* **Task directions**: Please write out all of the entries beneath this line exactly, skipping the pictures.

* **Record excerpts**:
● ● ● ● ●
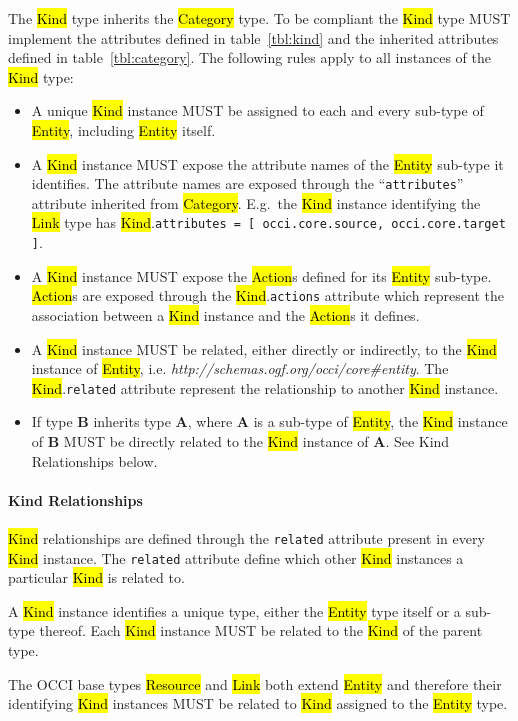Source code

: \documentclass[10pt,a4paper]{article}
\begin{document}
The \hl{Kind} type inherits the \hl{Category} type. To be compliant
the \hl{Kind} type MUST implement the attributes defined in
table~\ref{tbl:kind} and the inherited attributes defined in
table~\ref{tbl:category}. The following rules apply to all instances
of the \hl{Kind} type:
%
\begin{itemize}
  \item A unique \hl{Kind} instance MUST be assigned to each and every
    sub-type of \hl{Entity}, including \hl{Entity} itself.
  \item A \hl{Kind} instance MUST expose the attribute names of the
    \hl{Entity} sub-type it identifies. The attribute names are
    exposed through the ``{\tt attributes}'' attribute inherited from
    \hl{Category}. E.g.~the \hl{Kind} instance identifying the
    \hl{Link} type has \hl{Kind}.{\tt attributes = [ occi.core.source, occi.core.target ]}.
  \item A \hl{Kind} instance MUST expose the \hl{Action}s defined for
    its \hl{Entity} sub-type. \hl{Action}s are exposed through the
    \hl{Kind}.{\tt actions} attribute which represent the association
    between a \hl{Kind} instance and the \hl{Action}s it defines.
  \item A \hl{Kind} instance MUST be related, either directly or
    indirectly, to the \hl{Kind} instance of \hl{Entity},
    i.e. \textit{http://schemas.ogf.org/occi/core\#entity}.  The
    \hl{Kind}.{\tt related} attribute represent the relationship to
    another \hl{Kind} instance.
  \item If type {\bf B} inherits type {\bf A}, where {\bf A} is a
    sub-type of \hl{Entity}, the \hl{Kind} instance of {\bf B} MUST be
    directly related to the \hl{Kind} instance of {\bf A}. See Kind
    Relationships below.
\end{itemize}

\paragraph*{Kind Relationships}
\hl{Kind} relationships are defined through the {\tt related}
attribute present in every \hl{Kind} instance. The {\tt related}
attribute define which other \hl{Kind} instances a particular
\hl{Kind} is related to.

A \hl{Kind} instance identifies a unique type, either the \hl{Entity}
type itself or a sub-type thereof.  Each \hl{Kind} instance MUST be
related to the \hl{Kind} of the parent type.

The OCCI base types \hl{Resource} and \hl{Link} both extend
\hl{Entity} and therefore their identifying \hl{Kind} instances MUST
be related to \hl{Kind} assigned to the \hl{Entity} type.
\end{document}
● ● ● ● ●
* **Solution below**:
Source code

: \documentclass[10pt,a4paper]{article}
\begin{document}
The \hl{Kind} type inherits the \hl{Category} type. To be compliant
the \hl{Kind} type MUST implement the attributes defined in
table~\ref{tbl:kind} and the inherited attributes defined in
table~\ref{tbl:category}. The following rules apply to all instances
of the \hl{Kind} type:
%
\begin{itemize}
  \item A unique \hl{Kind} instance MUST be assigned to each and every
    sub-type of \hl{Entity}, including \hl{Entity} itself.
  \item A \hl{Kind} instance MUST expose the attribute names of the
    \hl{Entity} sub-type it identifies. The attribute names are
    exposed through the ``{\tt attributes}'' attribute inherited from
    \hl{Category}. E.g.~the \hl{Kind} instance identifying the
    \hl{Link} type has \hl{Kind}.{\tt attributes = [ occi.core.source, occi.core.target ]}.
  \item A \hl{Kind} instance MUST expose the \hl{Action}s defined for
    its \hl{Entity} sub-type. \hl{Action}s are exposed through the
    \hl{Kind}.{\tt actions} attribute which represent the association
    between a \hl{Kind} instance and the \hl{Action}s it defines.
  \item A \hl{Kind} instance MUST be related, either directly or
    indirectly, to the \hl{Kind} instance of \hl{Entity},
    i.e. \textit{http://schemas.ogf.org/occi/core\#entity}.  The
    \hl{Kind}.{\tt related} attribute represent the relationship to
    another \hl{Kind} instance.
  \item If type {\bf B} inherits type {\bf A}, where {\bf A} is a
    sub-type of \hl{Entity}, the \hl{Kind} instance of {\bf B} MUST be
    directly related to the \hl{Kind} instance of {\bf A}. See Kind
    Relationships below.
\end{itemize}

\paragraph*{Kind Relationships}
\hl{Kind} relationships are defined through the {\tt related}
attribute present in every \hl{Kind} instance. The {\tt related}
attribute define which other \hl{Kind} instances a particular
\hl{Kind} is related to.

A \hl{Kind} instance identifies a unique type, either the \hl{Entity}
type itself or a sub-type thereof.  Each \hl{Kind} instance MUST be
related to the \hl{Kind} of the parent type.

The OCCI base types \hl{Resource} and \hl{Link} both extend
\hl{Entity} and therefore their identifying \hl{Kind} instances MUST
be related to \hl{Kind} assigned to the \hl{Entity} type.
\end{document}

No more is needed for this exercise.